Show all lines from the listing below that contain "garantir".

*** Opening STORED DATA ***

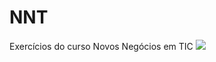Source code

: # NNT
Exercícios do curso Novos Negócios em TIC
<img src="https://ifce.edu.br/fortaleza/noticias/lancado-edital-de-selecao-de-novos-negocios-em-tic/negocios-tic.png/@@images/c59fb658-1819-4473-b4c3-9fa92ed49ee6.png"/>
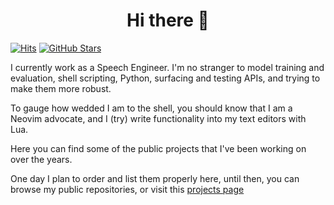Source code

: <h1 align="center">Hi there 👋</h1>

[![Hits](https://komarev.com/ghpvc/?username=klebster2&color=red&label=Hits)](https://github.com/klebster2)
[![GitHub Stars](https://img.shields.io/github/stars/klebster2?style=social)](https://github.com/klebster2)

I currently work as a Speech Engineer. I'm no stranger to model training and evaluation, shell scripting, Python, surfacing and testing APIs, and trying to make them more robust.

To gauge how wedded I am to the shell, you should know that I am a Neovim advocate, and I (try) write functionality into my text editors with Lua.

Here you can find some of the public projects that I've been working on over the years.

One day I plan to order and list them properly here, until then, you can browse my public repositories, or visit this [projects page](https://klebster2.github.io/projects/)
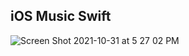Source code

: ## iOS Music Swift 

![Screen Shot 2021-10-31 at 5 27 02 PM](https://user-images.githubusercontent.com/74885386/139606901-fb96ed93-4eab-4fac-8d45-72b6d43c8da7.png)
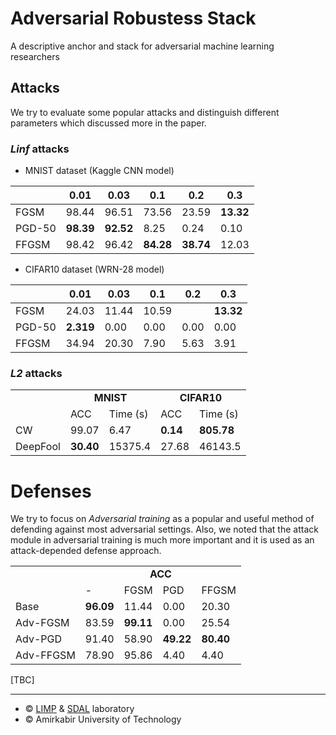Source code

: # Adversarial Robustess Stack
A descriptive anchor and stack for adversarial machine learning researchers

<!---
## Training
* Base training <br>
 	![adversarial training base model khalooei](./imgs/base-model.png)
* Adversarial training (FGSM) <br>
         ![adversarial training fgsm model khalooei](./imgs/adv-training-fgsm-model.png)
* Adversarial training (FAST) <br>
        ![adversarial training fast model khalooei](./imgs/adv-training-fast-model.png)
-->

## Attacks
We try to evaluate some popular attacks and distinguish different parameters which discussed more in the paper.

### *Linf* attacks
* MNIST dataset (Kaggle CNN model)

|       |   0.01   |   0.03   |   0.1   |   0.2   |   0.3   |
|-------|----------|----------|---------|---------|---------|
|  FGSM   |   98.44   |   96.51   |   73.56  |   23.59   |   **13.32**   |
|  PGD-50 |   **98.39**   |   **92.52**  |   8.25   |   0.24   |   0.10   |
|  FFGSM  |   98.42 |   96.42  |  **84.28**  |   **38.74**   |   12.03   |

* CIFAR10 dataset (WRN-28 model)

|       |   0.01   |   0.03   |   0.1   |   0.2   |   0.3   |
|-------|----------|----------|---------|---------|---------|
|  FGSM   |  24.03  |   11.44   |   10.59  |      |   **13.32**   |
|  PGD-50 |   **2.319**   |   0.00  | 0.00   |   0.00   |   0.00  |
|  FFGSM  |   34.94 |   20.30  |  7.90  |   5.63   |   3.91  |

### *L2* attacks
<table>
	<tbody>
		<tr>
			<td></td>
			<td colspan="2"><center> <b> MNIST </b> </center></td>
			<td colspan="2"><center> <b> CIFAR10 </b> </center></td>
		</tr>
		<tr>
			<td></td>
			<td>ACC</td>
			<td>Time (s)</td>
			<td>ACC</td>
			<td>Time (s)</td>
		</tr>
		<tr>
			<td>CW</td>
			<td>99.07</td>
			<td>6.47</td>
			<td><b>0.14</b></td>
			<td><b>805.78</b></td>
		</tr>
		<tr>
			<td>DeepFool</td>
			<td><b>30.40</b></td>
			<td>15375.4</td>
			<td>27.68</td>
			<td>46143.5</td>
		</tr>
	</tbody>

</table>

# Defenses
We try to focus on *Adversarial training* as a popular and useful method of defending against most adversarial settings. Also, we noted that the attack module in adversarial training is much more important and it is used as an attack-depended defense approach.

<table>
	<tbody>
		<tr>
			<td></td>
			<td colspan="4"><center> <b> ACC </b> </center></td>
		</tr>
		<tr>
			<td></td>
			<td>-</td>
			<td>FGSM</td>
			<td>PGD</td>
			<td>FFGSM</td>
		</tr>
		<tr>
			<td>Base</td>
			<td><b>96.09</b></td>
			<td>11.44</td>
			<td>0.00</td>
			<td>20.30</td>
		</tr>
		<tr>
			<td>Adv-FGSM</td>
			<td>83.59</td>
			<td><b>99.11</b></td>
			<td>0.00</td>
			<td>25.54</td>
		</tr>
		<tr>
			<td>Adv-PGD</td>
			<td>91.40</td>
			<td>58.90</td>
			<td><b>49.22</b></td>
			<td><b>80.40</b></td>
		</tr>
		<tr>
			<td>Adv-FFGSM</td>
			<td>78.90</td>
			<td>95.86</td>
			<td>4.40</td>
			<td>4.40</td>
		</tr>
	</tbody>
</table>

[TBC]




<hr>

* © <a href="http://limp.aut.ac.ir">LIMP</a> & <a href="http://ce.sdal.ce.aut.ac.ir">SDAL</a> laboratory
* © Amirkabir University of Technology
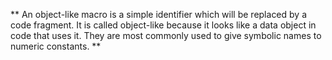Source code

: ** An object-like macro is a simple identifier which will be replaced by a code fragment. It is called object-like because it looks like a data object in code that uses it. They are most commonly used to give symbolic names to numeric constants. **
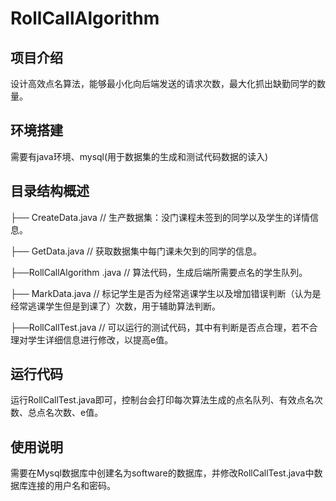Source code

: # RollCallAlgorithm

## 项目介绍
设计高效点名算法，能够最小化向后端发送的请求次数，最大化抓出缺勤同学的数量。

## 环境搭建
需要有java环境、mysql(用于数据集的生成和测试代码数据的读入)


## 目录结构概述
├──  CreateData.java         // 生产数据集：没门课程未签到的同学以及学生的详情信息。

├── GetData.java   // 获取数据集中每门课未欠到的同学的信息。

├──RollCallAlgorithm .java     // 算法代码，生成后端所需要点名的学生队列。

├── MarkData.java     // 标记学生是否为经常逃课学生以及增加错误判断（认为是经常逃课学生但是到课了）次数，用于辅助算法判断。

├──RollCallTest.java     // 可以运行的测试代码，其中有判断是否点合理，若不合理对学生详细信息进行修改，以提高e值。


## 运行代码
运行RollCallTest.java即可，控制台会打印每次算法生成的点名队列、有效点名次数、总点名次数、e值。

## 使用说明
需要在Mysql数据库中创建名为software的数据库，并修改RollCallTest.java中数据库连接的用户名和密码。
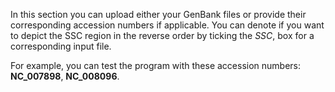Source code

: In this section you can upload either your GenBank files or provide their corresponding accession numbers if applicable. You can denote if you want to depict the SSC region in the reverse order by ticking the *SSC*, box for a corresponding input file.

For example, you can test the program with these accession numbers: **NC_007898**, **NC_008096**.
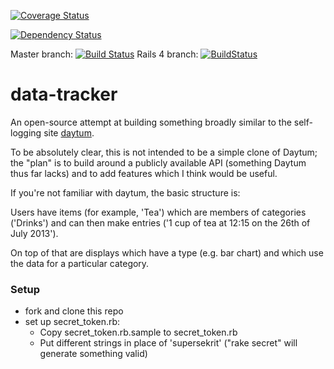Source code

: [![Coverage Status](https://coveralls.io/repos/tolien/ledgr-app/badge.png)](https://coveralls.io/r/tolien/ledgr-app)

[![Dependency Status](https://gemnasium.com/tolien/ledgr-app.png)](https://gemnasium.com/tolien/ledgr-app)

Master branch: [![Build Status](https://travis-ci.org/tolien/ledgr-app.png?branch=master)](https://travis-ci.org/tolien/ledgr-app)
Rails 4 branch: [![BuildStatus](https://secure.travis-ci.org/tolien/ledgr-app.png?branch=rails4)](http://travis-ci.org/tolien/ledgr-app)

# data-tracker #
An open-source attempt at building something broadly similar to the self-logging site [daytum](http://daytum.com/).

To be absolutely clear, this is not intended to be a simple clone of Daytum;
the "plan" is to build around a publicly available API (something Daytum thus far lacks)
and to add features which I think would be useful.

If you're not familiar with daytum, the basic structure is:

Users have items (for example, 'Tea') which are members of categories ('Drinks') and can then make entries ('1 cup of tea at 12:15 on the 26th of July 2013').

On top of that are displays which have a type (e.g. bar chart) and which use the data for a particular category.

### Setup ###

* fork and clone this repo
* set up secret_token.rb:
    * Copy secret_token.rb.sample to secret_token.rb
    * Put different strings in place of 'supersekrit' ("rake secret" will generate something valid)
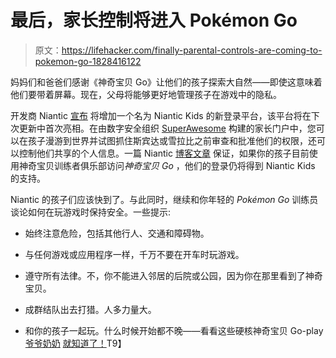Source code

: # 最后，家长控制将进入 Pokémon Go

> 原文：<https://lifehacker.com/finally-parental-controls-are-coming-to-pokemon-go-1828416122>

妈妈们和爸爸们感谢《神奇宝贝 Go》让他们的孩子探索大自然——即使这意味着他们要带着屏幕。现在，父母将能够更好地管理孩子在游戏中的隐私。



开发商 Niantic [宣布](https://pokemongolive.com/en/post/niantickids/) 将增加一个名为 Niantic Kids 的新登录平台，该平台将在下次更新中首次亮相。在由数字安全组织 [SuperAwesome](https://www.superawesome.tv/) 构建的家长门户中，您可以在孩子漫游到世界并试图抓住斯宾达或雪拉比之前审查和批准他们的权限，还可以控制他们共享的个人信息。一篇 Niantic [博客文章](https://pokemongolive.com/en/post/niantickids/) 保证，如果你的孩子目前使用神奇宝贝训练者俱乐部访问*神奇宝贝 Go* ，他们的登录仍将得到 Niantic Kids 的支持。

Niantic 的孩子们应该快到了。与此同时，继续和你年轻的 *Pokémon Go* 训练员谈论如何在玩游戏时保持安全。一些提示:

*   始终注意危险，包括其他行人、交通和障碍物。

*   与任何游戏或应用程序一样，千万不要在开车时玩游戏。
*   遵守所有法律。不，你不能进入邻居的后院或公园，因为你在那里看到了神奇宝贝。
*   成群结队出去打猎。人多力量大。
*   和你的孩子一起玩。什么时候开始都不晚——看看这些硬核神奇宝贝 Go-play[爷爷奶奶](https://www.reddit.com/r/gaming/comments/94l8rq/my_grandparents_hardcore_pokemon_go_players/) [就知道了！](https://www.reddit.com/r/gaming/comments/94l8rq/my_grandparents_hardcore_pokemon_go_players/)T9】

*** Closing STORED DATA ***
*** Opening STORED DATA ***

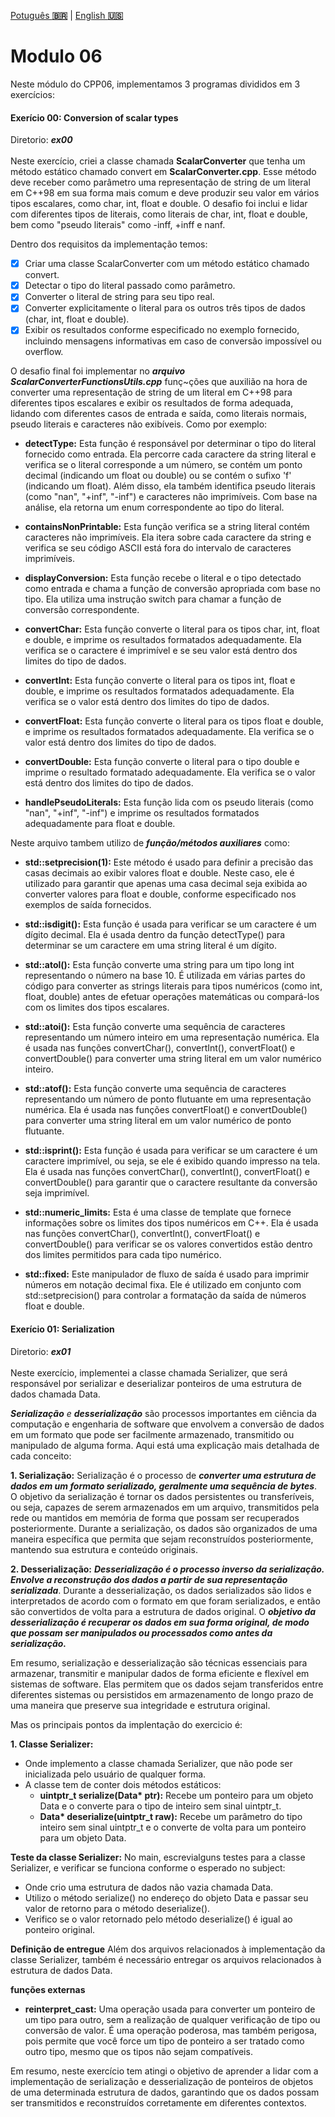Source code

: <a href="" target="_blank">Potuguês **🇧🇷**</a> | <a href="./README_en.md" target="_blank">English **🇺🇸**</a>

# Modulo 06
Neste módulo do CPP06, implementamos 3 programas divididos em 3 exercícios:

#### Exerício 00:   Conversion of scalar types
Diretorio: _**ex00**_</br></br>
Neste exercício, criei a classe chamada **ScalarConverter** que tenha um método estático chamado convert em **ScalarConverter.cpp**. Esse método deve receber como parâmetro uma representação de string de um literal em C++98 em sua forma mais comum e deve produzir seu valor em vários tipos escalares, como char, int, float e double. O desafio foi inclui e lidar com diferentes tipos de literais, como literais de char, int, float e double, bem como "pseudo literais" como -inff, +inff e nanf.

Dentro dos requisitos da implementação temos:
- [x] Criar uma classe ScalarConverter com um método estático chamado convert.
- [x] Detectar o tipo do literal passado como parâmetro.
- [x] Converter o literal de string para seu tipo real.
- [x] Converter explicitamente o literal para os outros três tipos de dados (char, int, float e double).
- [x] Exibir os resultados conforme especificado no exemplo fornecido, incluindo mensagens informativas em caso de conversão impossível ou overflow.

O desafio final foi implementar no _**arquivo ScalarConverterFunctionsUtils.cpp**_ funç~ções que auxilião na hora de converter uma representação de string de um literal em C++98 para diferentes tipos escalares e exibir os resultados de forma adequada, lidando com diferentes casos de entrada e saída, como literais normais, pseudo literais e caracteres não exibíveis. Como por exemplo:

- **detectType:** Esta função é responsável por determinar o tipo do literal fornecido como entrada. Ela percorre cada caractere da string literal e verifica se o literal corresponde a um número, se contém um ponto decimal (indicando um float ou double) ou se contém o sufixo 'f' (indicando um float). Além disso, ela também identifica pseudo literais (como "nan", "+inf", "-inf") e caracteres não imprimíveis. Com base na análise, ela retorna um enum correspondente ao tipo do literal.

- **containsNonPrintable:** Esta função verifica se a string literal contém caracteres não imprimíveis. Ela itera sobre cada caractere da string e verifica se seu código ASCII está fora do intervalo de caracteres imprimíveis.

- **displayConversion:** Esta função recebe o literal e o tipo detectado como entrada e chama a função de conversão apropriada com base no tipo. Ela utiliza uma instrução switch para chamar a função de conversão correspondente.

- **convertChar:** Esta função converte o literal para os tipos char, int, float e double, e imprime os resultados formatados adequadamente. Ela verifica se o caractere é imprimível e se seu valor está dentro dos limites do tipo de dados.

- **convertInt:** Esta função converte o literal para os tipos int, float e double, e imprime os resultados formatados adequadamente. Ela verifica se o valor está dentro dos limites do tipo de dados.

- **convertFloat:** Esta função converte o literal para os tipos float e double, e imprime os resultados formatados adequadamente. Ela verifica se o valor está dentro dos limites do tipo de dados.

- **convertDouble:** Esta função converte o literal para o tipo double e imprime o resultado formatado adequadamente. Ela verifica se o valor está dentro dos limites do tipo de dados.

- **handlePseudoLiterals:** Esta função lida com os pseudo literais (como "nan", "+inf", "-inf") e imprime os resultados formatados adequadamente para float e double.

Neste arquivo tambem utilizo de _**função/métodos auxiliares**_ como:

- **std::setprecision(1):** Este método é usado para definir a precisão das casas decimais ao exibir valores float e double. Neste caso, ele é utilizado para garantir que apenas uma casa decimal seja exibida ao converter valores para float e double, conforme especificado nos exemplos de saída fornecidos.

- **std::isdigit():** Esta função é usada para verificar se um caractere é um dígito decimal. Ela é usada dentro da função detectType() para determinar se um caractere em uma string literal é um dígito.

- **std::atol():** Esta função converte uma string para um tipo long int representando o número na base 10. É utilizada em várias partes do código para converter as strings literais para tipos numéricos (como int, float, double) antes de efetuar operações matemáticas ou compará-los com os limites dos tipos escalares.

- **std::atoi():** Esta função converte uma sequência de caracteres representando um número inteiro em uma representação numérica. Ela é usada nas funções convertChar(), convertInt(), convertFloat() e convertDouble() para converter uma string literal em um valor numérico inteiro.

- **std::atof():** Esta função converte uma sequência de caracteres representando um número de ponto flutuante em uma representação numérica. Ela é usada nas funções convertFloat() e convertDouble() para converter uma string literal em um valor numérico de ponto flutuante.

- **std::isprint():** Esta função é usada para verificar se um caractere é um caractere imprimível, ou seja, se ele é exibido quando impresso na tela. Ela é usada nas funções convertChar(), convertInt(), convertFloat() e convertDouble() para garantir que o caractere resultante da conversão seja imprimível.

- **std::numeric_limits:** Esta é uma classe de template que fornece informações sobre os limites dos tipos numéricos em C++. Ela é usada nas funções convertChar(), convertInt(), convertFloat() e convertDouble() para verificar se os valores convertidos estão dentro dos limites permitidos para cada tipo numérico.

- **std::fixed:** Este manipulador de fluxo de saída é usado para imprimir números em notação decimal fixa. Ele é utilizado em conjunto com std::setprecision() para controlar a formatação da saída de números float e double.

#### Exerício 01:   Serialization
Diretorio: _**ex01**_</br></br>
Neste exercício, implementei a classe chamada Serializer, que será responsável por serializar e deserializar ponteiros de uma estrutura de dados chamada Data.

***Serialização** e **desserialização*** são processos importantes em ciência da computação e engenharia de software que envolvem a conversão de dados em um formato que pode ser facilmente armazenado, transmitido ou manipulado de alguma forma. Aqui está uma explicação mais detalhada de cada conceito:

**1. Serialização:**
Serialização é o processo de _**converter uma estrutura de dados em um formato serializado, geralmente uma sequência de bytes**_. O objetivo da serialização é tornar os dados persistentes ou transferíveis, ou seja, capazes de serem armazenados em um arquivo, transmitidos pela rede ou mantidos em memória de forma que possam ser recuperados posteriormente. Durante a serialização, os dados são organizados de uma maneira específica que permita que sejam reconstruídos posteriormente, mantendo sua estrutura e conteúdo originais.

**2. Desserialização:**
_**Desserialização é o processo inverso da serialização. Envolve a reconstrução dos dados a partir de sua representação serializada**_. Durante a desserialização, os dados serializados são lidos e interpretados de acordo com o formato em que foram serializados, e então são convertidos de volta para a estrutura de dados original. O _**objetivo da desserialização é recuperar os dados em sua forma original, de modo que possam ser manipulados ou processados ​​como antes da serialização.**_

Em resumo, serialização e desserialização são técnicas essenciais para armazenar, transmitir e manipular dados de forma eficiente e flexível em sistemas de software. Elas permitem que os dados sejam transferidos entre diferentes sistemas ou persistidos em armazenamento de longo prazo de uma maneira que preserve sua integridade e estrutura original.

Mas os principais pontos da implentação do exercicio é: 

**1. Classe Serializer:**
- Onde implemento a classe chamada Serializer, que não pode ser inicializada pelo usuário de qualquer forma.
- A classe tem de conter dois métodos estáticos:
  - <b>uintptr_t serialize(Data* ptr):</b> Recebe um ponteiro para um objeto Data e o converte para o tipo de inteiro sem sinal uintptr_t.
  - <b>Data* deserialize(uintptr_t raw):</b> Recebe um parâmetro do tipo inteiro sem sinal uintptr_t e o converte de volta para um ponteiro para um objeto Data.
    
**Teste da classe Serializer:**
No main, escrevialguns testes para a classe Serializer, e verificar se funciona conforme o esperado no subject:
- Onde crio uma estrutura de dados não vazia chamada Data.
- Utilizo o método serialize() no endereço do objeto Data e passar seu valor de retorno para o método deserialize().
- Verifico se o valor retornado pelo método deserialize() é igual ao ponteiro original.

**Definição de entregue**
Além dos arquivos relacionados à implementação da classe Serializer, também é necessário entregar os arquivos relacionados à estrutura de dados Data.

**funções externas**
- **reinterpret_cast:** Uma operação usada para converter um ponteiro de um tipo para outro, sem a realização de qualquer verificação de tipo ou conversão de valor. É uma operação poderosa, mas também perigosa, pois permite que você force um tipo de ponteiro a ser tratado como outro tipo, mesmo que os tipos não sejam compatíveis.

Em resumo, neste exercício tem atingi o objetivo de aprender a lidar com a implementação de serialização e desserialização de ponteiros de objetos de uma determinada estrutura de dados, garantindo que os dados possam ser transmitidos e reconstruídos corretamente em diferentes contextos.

*** Closing STORED DATA ***

* _RESPONSE TO THE TASK_
- **std::setprecision(1):** Este método é usado para definir a precisão das casas decimais ao exibir valores float e double. Neste caso, ele é utilizado para garantir que apenas uma casa decimal seja exibida ao converter valores para float e double, conforme especificado nos exemplos de saída fornecidos.
- **std::isprint():** Esta função é usada para verificar se um caractere é um caractere imprimível, ou seja, se ele é exibido quando impresso na tela. Ela é usada nas funções convertChar(), convertInt(), convertFloat() e convertDouble() para garantir que o caractere resultante da conversão seja imprimível.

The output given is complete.